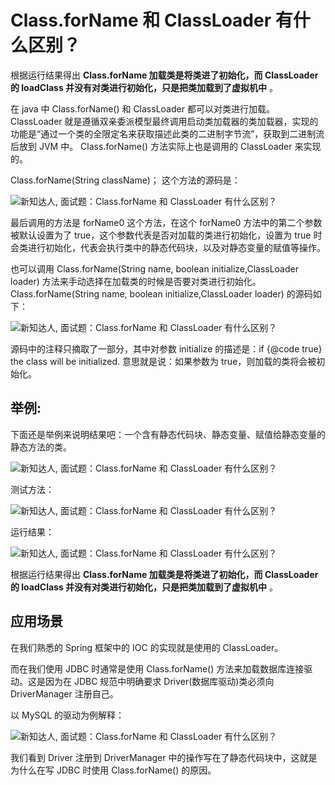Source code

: # Class.forName 和 ClassLoader 有什么区别？
根据运行结果得出 **Class.forName 加载类是将类进了初始化，而 ClassLoader 的 loadClass 并没有对类进行初始化，只是把类加载到了虚拟机中** 。


在 java 中 Class.forName() 和 ClassLoader 都可以对类进行加载。 ClassLoader 就是遵循双亲委派模型最终调用启动类加载器的类加载器，实现的功能是“通过一个类的全限定名来获取描述此类的二进制字节流”，获取到二进制流后放到 JVM 中。 Class.forName() 方法实际上也是调用的 ClassLoader 来实现的。

Class.forName(String className)； 这个方法的源码是：

![新知达人, 面试题：Class.forName 和 ClassLoader 有什么区别？](http://wupan.dns.army:5000/wupan/Typora-Picgo-Gitee/raw/branch/master/img/20210807221911.png)

最后调用的方法是 forName0 这个方法，在这个 forName0 方法中的第二个参数被默认设置为了 true，这个参数代表是否对加载的类进行初始化，设置为 true 时会类进行初始化，代表会执行类中的静态代码块，以及对静态变量的赋值等操作。

也可以调用 Class.forName(String name, boolean initialize,ClassLoader loader) 方法来手动选择在加载类的时候是否要对类进行初始化。Class.forName(String name, boolean initialize,ClassLoader loader) 的源码如下：

![新知达人, 面试题：Class.forName 和 ClassLoader 有什么区别？](http://wupan.dns.army:5000/wupan/Typora-Picgo-Gitee/raw/branch/master/img/20210807221920.jpeg)

源码中的注释只摘取了一部分，其中对参数 initialize 的描述是：if {@code true} the class will be initialized. 意思就是说：如果参数为 true，则加载的类将会被初始化。

## 举例:
下面还是举例来说明结果吧：一个含有静态代码块、静态变量、赋值给静态变量的静态方法的类。

![新知达人, 面试题：Class.forName 和 ClassLoader 有什么区别？](http://wupan.dns.army:5000/wupan/Typora-Picgo-Gitee/raw/branch/master/img/20210807221926.png)

测试方法：

![新知达人, 面试题：Class.forName 和 ClassLoader 有什么区别？](http://wupan.dns.army:5000/wupan/Typora-Picgo-Gitee/raw/branch/master/img/20210807221939.jpeg)

运行结果：

![新知达人, 面试题：Class.forName 和 ClassLoader 有什么区别？](http://wupan.dns.army:5000/wupan/Typora-Picgo-Gitee/raw/branch/master/img/20210807221945.png)

根据运行结果得出 **Class.forName 加载类是将类进了初始化，而 ClassLoader 的 loadClass 并没有对类进行初始化，只是把类加载到了虚拟机中** 。

## 应用场景

在我们熟悉的 Spring 框架中的 IOC 的实现就是使用的 ClassLoader。

而在我们使用 JDBC 时通常是使用 Class.forName() 方法来加载数据库连接驱动。这是因为在 JDBC 规范中明确要求 Driver(数据库驱动)类必须向 DriverManager 注册自己。

以 MySQL 的驱动为例解释：

![新知达人, 面试题：Class.forName 和 ClassLoader 有什么区别？](http://wupan.dns.army:5000/wupan/Typora-Picgo-Gitee/raw/branch/master/img/20210807221956.jpeg)

我们看到 Driver 注册到 DriverManager 中的操作写在了静态代码块中，这就是为什么在写 JDBC 时使用 Class.forName() 的原因。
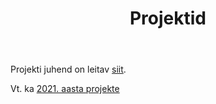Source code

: ﻿---
layout: page
title: Projektid
---

<!--Siia riputatakse üles projektid pärast nende laekumisi.
<br><br>-->

Projekti juhend on leitav [siit](../projekt_juhend/).

Vt. ka [2021. aasta projekte](https://andmeteadus.github.io/2021/projektid/)

<!--
{% for post in site.posts %}
## [ {{ post.title }} ](..{{ post.url }})
  {{ post.content | strip_html | truncatewords:30}}
  [ (loe edasi) ](..{{ post.url }})
  <br><br>
  
{% endfor %}
-->
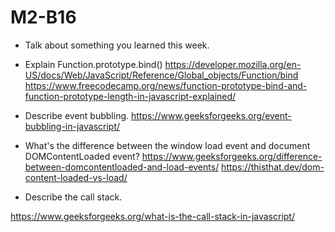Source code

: # M2-B16


* Talk about something you learned this week.


* Explain Function.prototype.bind()
https://developer.mozilla.org/en-US/docs/Web/JavaScript/Reference/Global_objects/Function/bind
https://www.freecodecamp.org/news/function-prototype-bind-and-function-prototype-length-in-javascript-explained/


* Describe event bubbling.
https://www.geeksforgeeks.org/event-bubbling-in-javascript/




* What's the difference between the window load event and document DOMContentLoaded event?
https://www.geeksforgeeks.org/difference-between-domcontentloaded-and-load-events/
https://thisthat.dev/dom-content-loaded-vs-load/




* Describe the call stack.

https://www.geeksforgeeks.org/what-is-the-call-stack-in-javascript/
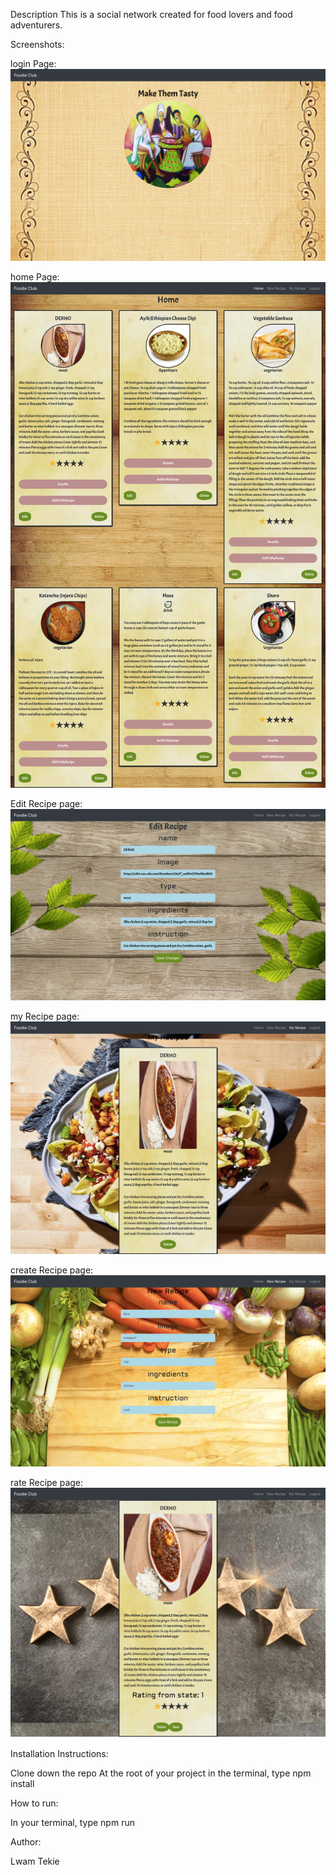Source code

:Description
This is a social network created for food lovers and food adventurers.

Screenshots:



login Page:
 ![loginpage](https://raw.githubusercontent.com/Lwamtekie/capstone/master/screenshot/screencapture-localhost-3000-auth-2019-08-16-22_51_20.png)


home Page:
![homepage](https://raw.githubusercontent.com/Lwamtekie/capstone/master/screenshot/screencapture-localhost-3000-home-2019-08-16-23_04_07.png)

Edit Recipe page:
![EditRecipe](https://raw.githubusercontent.com/Lwamtekie/capstone/master/screenshot/screencapture-localhost-3000-edit-recipe1-2019-08-16-22_52_27.png)


my Recipe page:
![MyRecipe](https://raw.githubusercontent.com/Lwamtekie/capstone/master/screenshot/screencapture-localhost-3000-my-2019-08-16-22_51_50.png)


create Recipe page:
![CreateRecipe](https://raw.githubusercontent.com/Lwamtekie/capstone/master/screenshot/screencapture-localhost-3000-new-2019-08-16-22_52_00.png)

rate Recipe page:
![Rate Recipe](https://raw.githubusercontent.com/Lwamtekie/capstone/master/screenshot/screencapture-localhost-3000-single-recipe1-2019-08-16-22_52_11.png)








Installation Instructions:

Clone down the repo At the root of your project in the terminal, type npm install





How to run:


In your terminal, type npm run



Author:

Lwam Tekie 



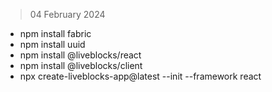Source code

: > 04 February 2024

- npm install fabric
- npm install uuid
- npm install @liveblocks/react
- npm install @liveblocks/client
- npx create-liveblocks-app@latest --init --framework react
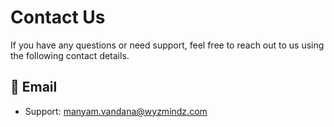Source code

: 

# **Contact Us**

If you have any questions or need support, feel free to reach out to us using the following contact details.

## 📧 Email
- Support: [manyam.vandana@wyzmindz.com](mailto:manyam.vandana@wyzmindz.com)

<style>
/* Slide and highlight heading on hover */
h1:hover,
h2:hover,
h3:hover,
h4:hover,
h5:hover,
h6:hover {
  transform: translateX(4px); /* Slide effect */
  
  transition: all 0.3s ease-in-out;
  cursor: pointer;
  padding-inline: 4px;
  border-radius: 4px;
}
</style>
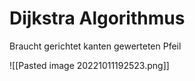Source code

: # Dijkstra Algorithmus
Braucht gerichtet kanten gewerteten Pfeil

![[Pasted image 20221011192523.png]]
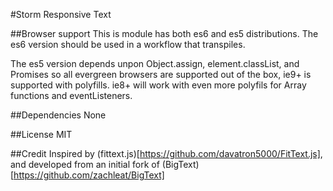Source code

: #Storm Responsive Text


##Browser support
This is module has both es6 and es5 distributions. The es6 version should be used in a workflow that transpiles.

The es5 version depends unpon Object.assign, element.classList, and Promises so all evergreen browsers are supported out of the box, ie9+ is supported with polyfills. ie8+ will work with even more polyfils for Array functions and eventListeners.

##Dependencies
None

##License
MIT

##Credit
Inspired by (fittext.js)[https://github.com/davatron5000/FitText.js], and developed from an initial fork of (BigText)[https://github.com/zachleat/BigText]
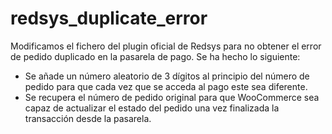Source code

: # redsys_duplicate_error

Modificamos el fichero del plugin oficial de Redsys para no obtener el error de pedido duplicado en la pasarela de pago. Se ha hecho lo siguiente:
- Se añade un número aleatorio de 3 dígitos al principio del número de pedido para que cada vez que se acceda al pago este sea diferente.
- Se recupera el número de pedido original para que WooCommerce sea capaz de actualizar el estado del pedido una vez finalizada la transacción desde la pasarela.
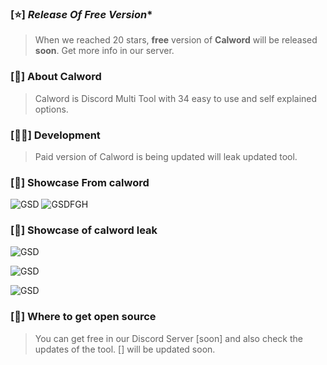 

### [⭐️] *Release Of Free Version**
> When we reached 20 stars, **free** version of **Calword** will be released **soon**. Get more info in our server.

### [📜] **About Calword**
> Calword is Discord Multi Tool with 34 easy to use and self explained options. 

### [👨‍💻] **Development** 
> Paid version of Calword is being updated will leak updated tool.

### [👾] **Showcase From calword**
![GSD](https://github.com/lostroes/calword-multitool/assets/80589822/ac81e0f5-3582-43bc-b85c-9197d01db3fa)
![GSDFGH](https://github.com/lostroes/calword-multitool/assets/80589822/c23f0fbf-ecf5-4c2c-a2e5-f2c40bca2fea)


### [👾] **Showcase of calword leak**
![GSD](https://media.discordapp.net/attachments/1124576052971319296/1131502159700164709/Capture.PNG?width=475&height=427)

![GSD](https://media.discordapp.net/attachments/1124576052971319296/1131502159385595904/leaked.PNG?width=417&height=427)

![GSD](https://media.discordapp.net/attachments/1129850222684688444/1131506259007385640/Capture.PNG?width=746&height=427)




### [💸] **Where to get open source**
> You can get free in our Discord Server [soon] and also check the updates of the tool.  [] will be updated soon.
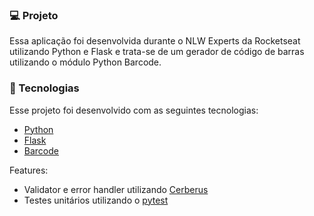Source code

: ### 💻 Projeto

Essa aplicação foi desenvolvida durante o NLW Experts da Rocketseat utilizando Python e Flask e trata-se de um gerador de código de barras utilizando o módulo Python Barcode.

### 🚀 Tecnologias

Esse projeto foi desenvolvido com as seguintes tecnologias:

- [Python](https://www.python.org/)
- [Flask](https://pypi.org/project/Flask/)
- [Barcode](https://pypi.org/project/python-barcode/)

Features:

- Validator e error handler utilizando [Cerberus](https://docs.python-cerberus.org/)
- Testes unitários utilizando o [pytest](https://docs.pytest.org/en/8.0.x/)
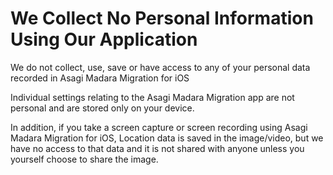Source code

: # We Collect No Personal Information Using Our Application #

We do not collect, use, save or have access to any of your personal data recorded in Asagi Madara Migration for iOS

Individual settings relating to the Asagi Madara Migration app are not personal and are stored only on your device.

In addition, if you take a screen capture or screen recording using Asagi Madara Migration for iOS, Location data is saved in the image/video, but we have no access to that data and it is not shared with anyone unless you yourself choose to share the image. 


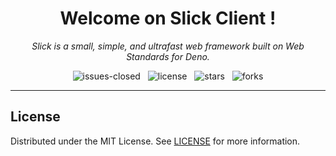 <h1 align="center">Welcome on Slick Client !</h1>

<p align="center">
    <em>
        Slick is a small, simple, and ultrafast web framework built on Web Standards for Deno.
    </em>
</p>

<p align="center">
    <img src="https://img.shields.io/github/issues-closed/8borane8/webtools-slick-client.svg" alt="issues-closed" />
	&nbsp;
    <img src="https://img.shields.io/github/license/8borane8/webtools-slick-client.svg" alt="license" />
    &nbsp;
    <img src="https://img.shields.io/github/stars/8borane8/webtools-slick-client.svg" alt="stars" />
    &nbsp;
    <img src="https://img.shields.io/github/forks/8borane8/webtools-slick-client.svg" alt="forks" />
</p>

<hr>

## License

Distributed under the MIT License. See [LICENSE](LICENSE) for more information.
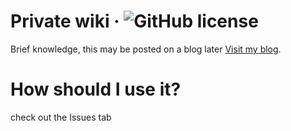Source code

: # Private wiki &middot; ![GitHub license](https://img.shields.io/badge/license-MIT-blue.svg)
Brief knowledge, this may be posted on a blog later
[Visit my blog](https://medium.com/@dlgudwnsl1234).

# How should I use it?
check out the Issues tab
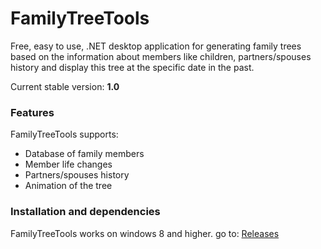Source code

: # FamilyTreeTools
Free, easy to use, .NET desktop application for generating family trees based on the information about members like children, partners/spouses history and display this tree at the specific date in the past.

Current stable version: **1.0**

### Features
FamilyTreeTools supports:
* Database of family members
* Member life changes
* Partners/spouses history
* Animation of the tree

### Installation and dependencies
FamilyTreeTools works on windows 8 and higher.
go to: [Releases](https://github.com/oplaner4/FamilyTreeTools/tree/master/Releases/)
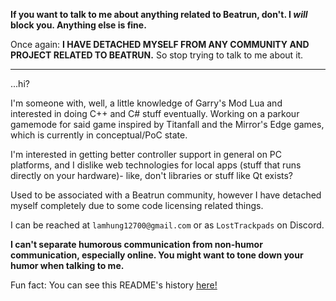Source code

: **If you want to talk to me about anything related to Beatrun, don't. I *will* block you. Anything else is fine.**

Once again: **I HAVE DETACHED MYSELF FROM ANY COMMUNITY AND PROJECT RELATED TO BEATRUN.** So stop trying to talk to me about it.

---

...hi?

I'm someone with, well, a little knowledge of Garry's Mod Lua and interested in doing C++ and C# stuff eventually. Working on a parkour gamemode for said game inspired by Titanfall and the Mirror's Edge games, which is currently in conceptual/PoC state.

I'm interested in getting better controller support in general on PC platforms, and I dislike web technologies for local apps (stuff that runs directly on your hardware)- like, don't libraries or stuff like Qt exists?

Used to be associated with a Beatrun community, however I have detached myself completely due to some code licensing related things.

I can be reached at `lamhung12700@gmail.com` or as `LostTrackpads` on Discord.

**I can't separate humorous communication from non-humor communication, especially online. You might want to tone down your humor when talking to me.**

Fun fact: You can see this README's history [here!](https://github.com/LostTrackpad/LostTrackpad/commits/main/)
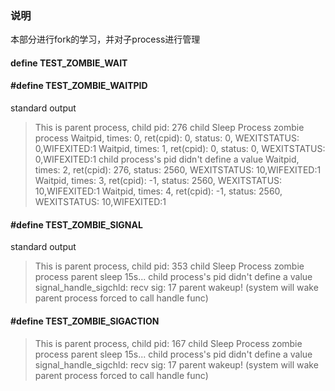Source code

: ### 说明

本部分进行fork的学习，并对子process进行管理

#### define TEST_ZOMBIE_WAIT

#### #define TEST_ZOMBIE_WAITPID

standard output

> This is parent process, child pid: 276
> child Sleep
> Process zombie process
> Waitpid, times: 0, ret(cpid): 0, status: 0, WEXITSTATUS: 0,WIFEXITED:1
> Waitpid, times: 1, ret(cpid): 0, status: 0, WEXITSTATUS: 0,WIFEXITED:1
> child process's pid didn't define a value
> Waitpid, times: 2, ret(cpid): 276, status: 2560, WEXITSTATUS: 10,WIFEXITED:1
> Waitpid, times: 3, ret(cpid): -1, status: 2560, WEXITSTATUS: 10,WIFEXITED:1
> Waitpid, times: 4, ret(cpid): -1, status: 2560, WEXITSTATUS: 10,WIFEXITED:1

#### #define TEST_ZOMBIE_SIGNAL

standard output

> This is parent process, child pid: 353
> child Sleep
> Process zombie process
> parent sleep 15s...
> child process's pid didn't define a value
> signal_handle_sigchld: recv sig: 17
> parent wakeup! (system will wake parent process forced to call handle func)

#### #define TEST_ZOMBIE_SIGACTION

> This is parent process, child pid: 167
> child Sleep
> Process zombie process
> parent sleep 15s...
> child process's pid didn't define a value
> signal_handle_sigchld: recv sig: 17
> parent wakeup! (system will wake parent process forced to call handle func)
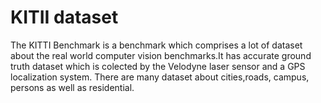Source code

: # KITII dataset

The KITTI Benchmark is a benchmark which comprises a lot of dataset about the real world computer vision benchmarks.It has accurate ground truth dataset which is colected by the Velodyne laser sensor and a GPS localization system. There are many dataset about cities,roads, campus, persons as well as residential.
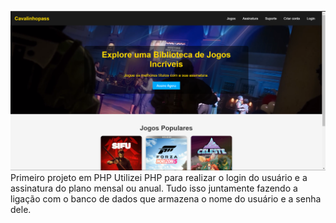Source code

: ![preview](/Preview.png)
 Primeiro projeto em PHP
 Utilizei PHP para realizar o login do usuário e a assinatura do plano mensal ou anual. Tudo isso juntamente fazendo a ligação com o banco de dados que armazena o nome do usuário e a senha dele.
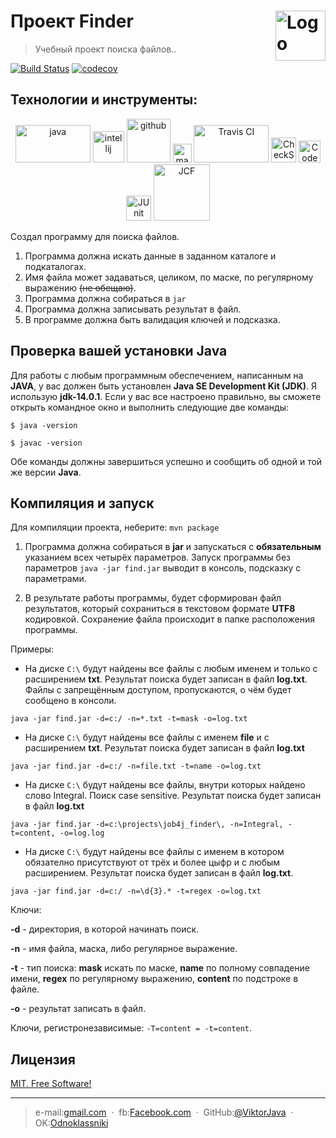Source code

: # Проект Finder [<img alt="Logo" src="images/logo.png" height="80" align="right"/>](https://www.vectorlogo.zone)
> Учебный проект поиска файлов..

[![Build Status](https://app.travis-ci.com/ViktorJava/Finder.svg?branch=master)](https://app.travis-ci.com/ViktorJava/Finder)
[![codecov](https://codecov.io/gh/ViktorJava/Job4j_finder/branch/master/graph/badge.svg?token=tt2knqhxMN)](https://codecov.io/gh/ViktorJava/Job4j_finder)

## Технологии и инструменты:
<p align="center">
<img src="https://www.vectorlogo.zone/logos/java/java-ar21.svg" alt="java" width="120" height="60"/>
<img src="images/idea.png" alt="intellij" height="50"/>
<img src="https://www.vectorlogo.zone/logos/github/github-ar21.svg" alt="github" height="70"/>
<img src="images/maven.png" alt="maven" height="30"/>
<img src="https://www.vectorlogo.zone/logos/travis-ci/travis-ci-ar21.svg" alt="Travis CI" width="120" height="60"/>
<img src="images/checkstyle.png" alt="CheckStyle"  height="40"/>
<img src="images/codecov.png" alt="Codecov"  height="35"/>
<img src="images/junit.png" alt="JUnit"  height="40"/>
<img src="images/jcf.png" alt="JCF"  width="90"/>
</p>

 Создал программу для поиска файлов.

1. Программа должна искать данные в заданном каталоге и подкаталогах.
2. Имя файла может задаваться, целиком, по маске, по регулярному выражению ~~(не обещаю)~~.
3. Программа должна собираться в `jar` 
4. Программа должна записывать результат в файл.
5. В программе должна быть валидация ключей и подсказка.

## Проверка вашей установки Java
Для работы с любым программным обеспечением, написанным на **JAVA**, 
у вас должен быть установлен **Java SE Development Kit (JDK)**. Я использую **jdk-14.0.1**. 
Если у вас все настроено правильно, вы сможете открыть командное окно и выполнить следующие две команды:

`$ java -version`

`$ javac -version`

Обе команды должны завершиться успешно и сообщить об одной и той же версии **Java**.

## Компиляция и запуск
Для компиляции проекта, неберите: `mvn package`

1. Программа должна собираться в **jar** и запускаться с **обязательным** указанием всех четырёх параметров.
Запуск программы без параметров `java -jar find.jar` выводит в консоль, подсказку с параметрами.

2. В результате работы программы, будет сформирован файл результатов, который сохраниться 
в текстовом формате **UTF8** кодировкой. Сохранение файла происходит в папке расположения программы.

Примеры:

* На диске `C:\` будут найдены все файлы с любым именем и только с расширением **txt**. 
Результат поиска будет записан в файл **log.txt**. Файлы с запрещённым доступом, пропускаются,
о чём будет сообщено в консоли.

`java -jar find.jar -d=c:/ -n=*.txt -t=mask -o=log.txt`

* На диске `C:\` будут найдены все файлы с именем **file** и с расширением **txt**. 
Результат поиска будет записан в файл **log.txt**

`java -jar find.jar -d=c:/ -n=file.txt -t=name -o=log.txt`

* На диске `C:\` будут найдены все файлы, внутри которых найдено слово Integral. Поиск case sensitive.
Результат поиска будет записан в файл **log.txt**

`java -jar find.jar -d=c:\projects\job4j_finder\, -n=Integral, -t=content, -o=log.log`

* На диске `C:\` будут найдены все файлы с именем в котором обязателно присутствуют от трёх и более цыфр 
и с любым расширением. Результат поиска будет записан в файл **log.txt**.

`java -jar find.jar -d=c:/ -n=\d{3}.* -t=regex -o=log.txt`

Ключи:

**-d** - директория, в которой начинать поиск.<p>
**-n** - имя файла, маска, либо регулярное выражение.<p>
**-t** - тип поиска: **mask** искать по маске, **name** по полному совпадение имени, **regex** по регулярному выражению,
         **content** по подстроке в файле.<p>
**-o** - результат записать в файл.<p>
Ключи, регистронезависимые: `-T=content = -t=content`. 

## Лицензия
	
[MIT. Free Software!](https://github.com/ViktorJava/job4j/tree/master/LICENSE)

---

>e-mail:[gmail.com](mailto:gipsyscrew@gmail.com) &nbsp;&middot;&nbsp;
>fb:[Facebook.com](https://www.facebook.com/viktor.vdovichenko) &nbsp;&middot;&nbsp;
> GitHub:[@ViktorJava](https://github.com/ViktorJava) &nbsp;&middot;&nbsp;
> OK:[Odnoklassniki](https://ok.ru/profile/571539586668)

___

TASK ITEM:
Look through the entries and return each line that has the word "badge" in it.

ANSWER SECTION:
: # Private wiki &middot; ![GitHub license](https://img.shields.io/badge/license-MIT-blue.svg)
[![codecov](https://codecov.io/gh/ViktorJava/Job4j_finder/branch/master/graph/badge.svg?token=tt2knqhxMN)](https://codecov.io/gh/ViktorJava/Job4j_finder)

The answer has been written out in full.